Nei prossimi cinque anni, tra il 2024 e il 2028, nelle pubbliche amministrazioni serviranno 846mila assunzioni per fare fronte alle uscite del personale che invecchia (circa 773mila in uscita entro cinque anni) ma anche per coprire nuovi fabbisogni soprattutto nella sanità e nell’assistenza. Proprio per questo il governo starebbe valutando un intervento ad hoc per mantenere i dipendenti al lavoro su base volontaria, rimandando il pensionamento dopo l'età di vecchiaia di 67 anni. Ipotesi alla quale apre la Cisl, ma che non piace affatto a Cgil e Uil, pronte a sollevare la questione e a chiedere un chiarimento già il 24 settembre, in occasione dell’incontro con l’Aran sul rinnovo del contratto delle funzioni centrali (ministeri, agenzie fiscali, enti pubblici non economici).

In pratica, secondo le previsioni aggiornate del Rapporto Excelsior, saranno necessarie oltre 169mila entrate l’anno per la stragrande maggioranza di persone con una istruzione terziaria. E di fronte alle difficoltà nelle quali si potrebbe trovare l’amministrazione, soprattutto per quanto riguarda l'erogazione dei servizi, il governo starebbe appunto ipotizzando una norma per consentire la permanenza al lavoro dopo i 67 anni in modo sostanzialmente automatico, senza quindi che sia necessaria la richiesta del lavoratore all’amministrazione sul trattenimento in servizio una volta raggiunta la soglia anagrafica. L’amministrazione quindi, con questa ipotesi, non potrebbe respingere la richiesta come può avvenire ora. Chi invece vuole andare in pensione all’età prevista dalla legge potrà continuare a farlo facendo domanda (senza che possa essere respinta), ma l’uscita non sarà più automatica come oggi. La norma secondo quanto anticipato dal Messaggero, potrebbe essere inserita dal governo nella legge di Bilancio oppure in un provvedimento a parte.

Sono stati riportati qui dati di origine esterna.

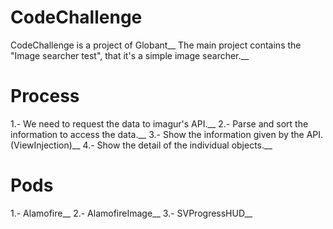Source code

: # CodeChallenge

CodeChallenge is a project of Globant__
The main project contains the "Image searcher test", that it's a simple image searcher.__

# Process 
1.- We need to request the data to imagur's API.__
2.- Parse and sort the information to access the data.__
3.- Show the information given by the API. (ViewInjection)__
4.- Show the detail of the individual objects.__

# Pods
1.- Alamofire__
2.- AlamofireImage__
3.- SVProgressHUD__
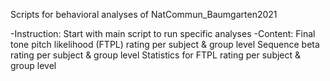 Scripts for behavioral analyses of NatCommun_Baumgarten2021

-Instruction: Start with main script to run specific analyses 
-Content:
Final tone pitch likelihood (FTPL) rating per subject & group level
Sequence beta rating per subject & group level
Statistics for FTPL rating per subject & group level
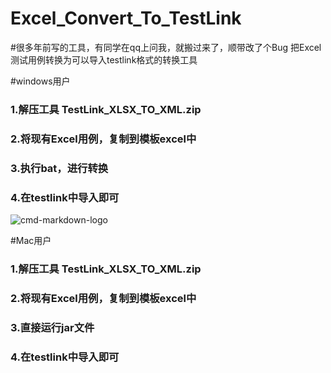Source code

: # Excel_Convert_To_TestLink
#很多年前写的工具，有同学在qq上问我，就搬过来了，顺带改了个Bug
把Excel测试用例转换为可以导入testlink格式的转换工具

#windows用户
### 1.解压工具    TestLink_XLSX_TO_XML.zip
### 2.将现有Excel用例，复制到模板excel中
### 3.执行bat，进行转换
### 4.在testlink中导入即可
![cmd-markdown-logo](https://i.niupic.com/images/2019/03/14/5RgU.png)

#Mac用户
### 1.解压工具    TestLink_XLSX_TO_XML.zip
### 2.将现有Excel用例，复制到模板excel中
### 3.直接运行jar文件
### 4.在testlink中导入即可
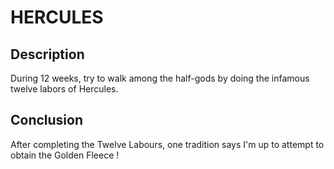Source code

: # HERCULES

## Description

During 12 weeks, try to walk among the half-gods by doing the infamous twelve labors of Hercules.

## Conclusion

After completing the Twelve Labours, one tradition says I'm up to attempt to obtain the Golden Fleece !
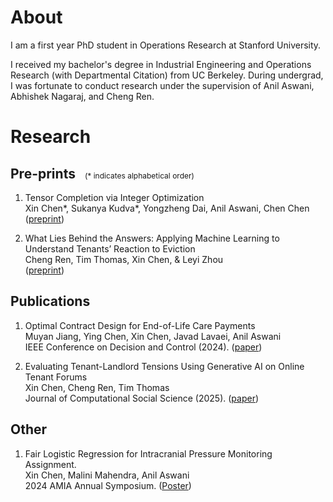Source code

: # About
I am a first year PhD student in Operations Research at Stanford University. 

I received my bachelor's degree in Industrial Engineering and Operations Research (with Departmental Citation) from UC Berkeley. During undergrad, I was fortunate to conduct research under the supervision of Anil Aswani, Abhishek Nagaraj, and Cheng Ren.

# Research 
<h2>
  Pre-prints
  <span style="font-weight: normal; font-size: 0.75rem; margin-left: 10px;">
    (* indicates alphabetical order)
  </span>
</h2>

1. Tensor Completion via Integer Optimization \
Xin Chen\*, Sukanya Kudva\*, Yongzheng Dai, Anil Aswani, Chen Chen \
([preprint](https://arxiv.org/abs/2402.05141))

2. What Lies Behind the Answers: Applying Machine Learning to Understand Tenants’ Reaction to Eviction  \
Cheng Ren, Tim Thomas, Xin Chen, & Leyi Zhou \
([preprint](https://doi.org/10.31219/osf.io/uscxh_v1))

## Publications
1. Optimal Contract Design for End-of-Life Care Payments \
Muyan Jiang, Ying Chen, Xin Chen, Javad Lavaei, Anil Aswani \
IEEE Conference on Decision and Control (2024). ([paper](https://ieeexplore.ieee.org/document/10886745))
  
2. Evaluating Tenant-Landlord Tensions Using Generative AI on Online Tenant Forums \
Xin Chen, Cheng Ren, Tim Thomas \
Journal of Computational Social Science (2025). ([paper](https://link.springer.com/article/10.1007/s42001-025-00378-8))

## Other
1. Fair Logistic Regression for Intracranial Pressure Monitoring Assignment.\
Xin Chen, Malini Mahendra, Anil Aswani \
2024 AMIA Annual Symposium. ([Poster](https://knowledge.amia.org/A2024/indexes))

Opinioni contrastanti sui piani del governo

Nel pubblico comunque con l’età di vecchiaia escono verso la pensione circa la metà di quelli che vanno in anticipata (prima dell’età di vecchiaia come con le Quote o con 42 anni e 10 mesi di contributi). Nel 2023 le pensioni di vecchiaia nel pubblico decorrenti nell’anno, infatti, sono state circa 28mila a fronte delle circa 57mila anticipate).

L’ipotesi, sottolinea il responsabile delle politiche previdenziali della Cgil, Enzo Cigna, non è accettabile e comunque riguarderebbe pochissime persone e solo con le qualifiche alte. «Anziché trattenere i dipendenti e fare ancora cassa sulle pensioni - dice - bisognerebbe fare nuove assunzioni, la pubblica amministrazione ha bisogno di nuove competenze». Ma anche sulle nuove assunzioni ci sono difficoltà con diversi casi di posti pubblici rifiutati nei mesi scorsi, soprattutto da laureati in discipline scientifiche e tecniche, a favore di occupazioni più dinamiche e meglio retribuite. E c'è il tema delle città del Nord nelle quali il costo della vita è più alto nelle quali il lavoro pubblico non è così appetibile.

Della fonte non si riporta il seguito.